For Trump, though, the world is an imposition: “the United States”, he declared, “has become a dumping ground for everybody else’s problems”. He means to charge nation-states for the system of bases the United States maintains around the world—bases it created to maintain the world order. He is no fan of NATO: “The cost of stationing NATO troops in Europe is enormous”, Trump wrote. “And these are clearly funds that can be put to better use”. Saudi Arabia, he said, “make
a billion dollars a day. We protect them. So we need help”.
Trump’s disruptive triumph isn’t a one-off: from India’s own Prime Minister Narendra Modi to China’s Xi Jinping and Japan’s Shinzo Abe; from Britain’s Brexit vote to the looming victories of Marine Le Pen and other European far-Right parties, the post-War order is crumbling. The Right might well celebrate the tearing-apart of the puzzle-board—but no-one knows if the pieces can be put back together, in any other shape.
His triumph is about white racism, and resurgent sexism, and xenophobia, and fear. It is about all these things—but it is about something more, which it is critical to understand.
HOW did we get here? The story, for the most part, well-known. The rolling-back of the welfare state under President Ronald Reagan and Prime Minister Margaret Thatcher deprived millions of working people of the prospect of security—the key promise of the post-1945 consensus.

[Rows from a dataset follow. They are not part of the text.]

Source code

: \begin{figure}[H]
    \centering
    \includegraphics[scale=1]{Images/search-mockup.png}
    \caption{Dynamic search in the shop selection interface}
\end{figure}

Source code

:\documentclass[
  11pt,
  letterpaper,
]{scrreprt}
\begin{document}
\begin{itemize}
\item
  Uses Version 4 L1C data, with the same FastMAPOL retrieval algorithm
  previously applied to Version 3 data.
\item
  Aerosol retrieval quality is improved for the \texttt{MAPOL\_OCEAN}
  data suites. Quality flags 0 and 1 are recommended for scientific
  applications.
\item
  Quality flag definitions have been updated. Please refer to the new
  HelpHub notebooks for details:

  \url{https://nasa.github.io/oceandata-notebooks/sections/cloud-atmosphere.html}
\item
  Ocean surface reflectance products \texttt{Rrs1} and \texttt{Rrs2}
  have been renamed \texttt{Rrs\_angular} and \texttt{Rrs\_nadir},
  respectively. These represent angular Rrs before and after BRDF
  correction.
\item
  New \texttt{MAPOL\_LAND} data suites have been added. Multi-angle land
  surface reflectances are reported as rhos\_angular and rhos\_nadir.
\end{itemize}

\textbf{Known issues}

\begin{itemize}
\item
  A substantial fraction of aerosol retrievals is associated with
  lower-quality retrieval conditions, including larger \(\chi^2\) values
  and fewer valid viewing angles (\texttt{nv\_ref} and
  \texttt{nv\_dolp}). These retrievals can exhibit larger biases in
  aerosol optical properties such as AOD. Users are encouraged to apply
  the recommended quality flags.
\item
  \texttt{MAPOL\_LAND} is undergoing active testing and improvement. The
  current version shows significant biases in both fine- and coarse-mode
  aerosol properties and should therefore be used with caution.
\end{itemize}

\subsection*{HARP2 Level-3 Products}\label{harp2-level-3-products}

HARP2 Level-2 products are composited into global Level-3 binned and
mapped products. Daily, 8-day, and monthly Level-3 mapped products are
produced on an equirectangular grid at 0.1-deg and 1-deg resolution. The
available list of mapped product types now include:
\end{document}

Liberal parties across the West chose not to resist the new economic orthodoxy—despite evidence, from Scandinavia, that high-tax welfare states had the best outcomes for their citizens. The collapse of the Soviet Union, and the anarchy that it unleashed across swathes of eastern Europe, saw tyranny legitimised.
The economic crisis of 2008 saw the livelihoods of a great mass of peoples savaged; worse, it gave rise to the first youth generation in the West since 1945 which cannot expect that its life will be better than that of its parents’ generation. As in other times of crisis, the disenfranchised found scapegoats: immigrants, racial and religious minorities, the rights won by women.